After my daughter's funeral, when normal life demanded our return, my husband went back to work, my kids went back to school, my mother went home, and I was left for the first time to face the full weight of my grief alone. Day after day I struggled to get out of bed, get my kids ready for school, remember to eat something myself, and then sit on the couch while my mind inventoried every mistake I'd ever made as a mother. Weeks went by with me spiraling deeper into darkness, until one day I realized that if I didn't find a way to start climbing out of the quicksand of my grief, there was a real chance I could get stuck there permanently. And I didn't want that for myself or my family.
At first I didn't see a way out.
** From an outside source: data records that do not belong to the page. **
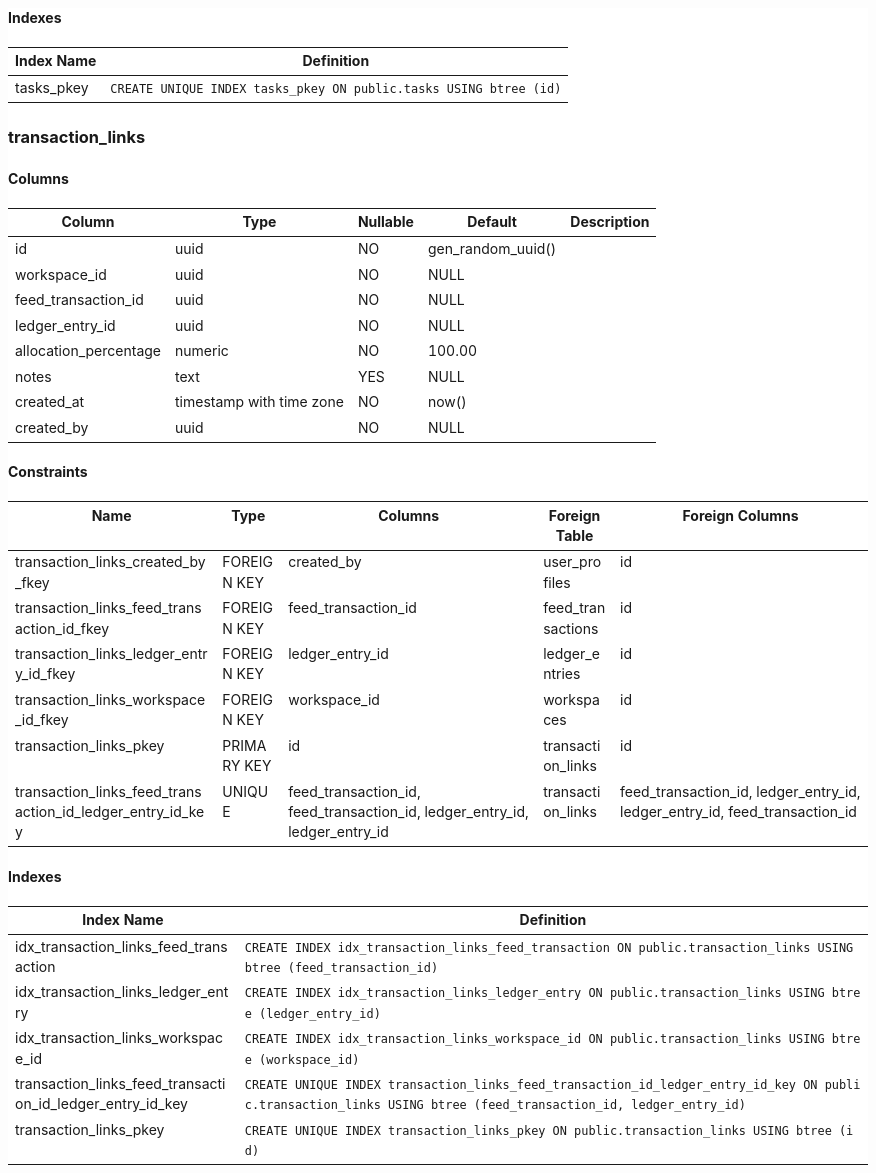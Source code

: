 #### Indexes

| Index Name | Definition |
|------------|------------|
| tasks_pkey | `CREATE UNIQUE INDEX tasks_pkey ON public.tasks USING btree (id)` |

### transaction_links

#### Columns

| Column | Type | Nullable | Default | Description |
|--------|------|----------|---------|-------------|
| id | uuid | NO | gen_random_uuid() |  |
| workspace_id | uuid | NO | NULL |  |
| feed_transaction_id | uuid | NO | NULL |  |
| ledger_entry_id | uuid | NO | NULL |  |
| allocation_percentage | numeric | NO | 100.00 |  |
| notes | text | YES | NULL |  |
| created_at | timestamp with time zone | NO | now() |  |
| created_by | uuid | NO | NULL |  |

#### Constraints

| Name | Type | Columns | Foreign Table | Foreign Columns |
|------|------|---------|---------------|----------------|
| transaction_links_created_by_fkey | FOREIGN KEY | created_by | user_profiles | id |
| transaction_links_feed_transaction_id_fkey | FOREIGN KEY | feed_transaction_id | feed_transactions | id |
| transaction_links_ledger_entry_id_fkey | FOREIGN KEY | ledger_entry_id | ledger_entries | id |
| transaction_links_workspace_id_fkey | FOREIGN KEY | workspace_id | workspaces | id |
| transaction_links_pkey | PRIMARY KEY | id | transaction_links | id |
| transaction_links_feed_transaction_id_ledger_entry_id_key | UNIQUE | feed_transaction_id, feed_transaction_id, ledger_entry_id, ledger_entry_id | transaction_links | feed_transaction_id, ledger_entry_id, ledger_entry_id, feed_transaction_id |

#### Indexes

| Index Name | Definition |
|------------|------------|
| idx_transaction_links_feed_transaction | `CREATE INDEX idx_transaction_links_feed_transaction ON public.transaction_links USING btree (feed_transaction_id)` |
| idx_transaction_links_ledger_entry | `CREATE INDEX idx_transaction_links_ledger_entry ON public.transaction_links USING btree (ledger_entry_id)` |
| idx_transaction_links_workspace_id | `CREATE INDEX idx_transaction_links_workspace_id ON public.transaction_links USING btree (workspace_id)` |
| transaction_links_feed_transaction_id_ledger_entry_id_key | `CREATE UNIQUE INDEX transaction_links_feed_transaction_id_ledger_entry_id_key ON public.transaction_links USING btree (feed_transaction_id, ledger_entry_id)` |
| transaction_links_pkey | `CREATE UNIQUE INDEX transaction_links_pkey ON public.transaction_links USING btree (id)` |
I didn't know how to help myself, so I started to search for answers from people way smarter than me. And one of the things I found that really helped me was a simple little article by Emily Perl Kingsley called "Welcome to Holland".
At first read, this article would seem to only apply to parents who are grieving the loss of the healthy child they had planned for, but when I was finished reading, I wondered if the message could help me, too. So, I read it again. And I decided that maybe the message could apply to anyone suffering any sort of loss. Maybe there was something to this idea that would help me crawl out of my despair. I decided to give it a try.
In the beginning it was impossible for me to see how my daughter's death could have any "very special, very lovely things" about it. But as I prayed, and humbled my mind and heart to the possibility, God showed me a few things. Like the fact that I had gained an incredible empathy for other mothers who had lost a child. I looked at my living children differently, with more patience, love, and a desire not to regret a single minute of their lives in anger or waste. I had a newfound hunger to love completely, to see past disagreement, and to forgive more quickly.
And the list grew.
Losing my daughter is not something I'm thankful for. And it's not something I would have chosen to go through. But the things grief has taught me, the ways God has changed my heart, and the person I have become through this experience are precious to me, and I wouldn't give those things up for anything.
With eyes that have reflected on this experience for twelve years now, I can honestly say that there are "very special, very lovely things" about my trip to Holland with Elora, and God has been the perfect tour guide.
What are some things you've learned on your own trips to Holland? I'd love to hear.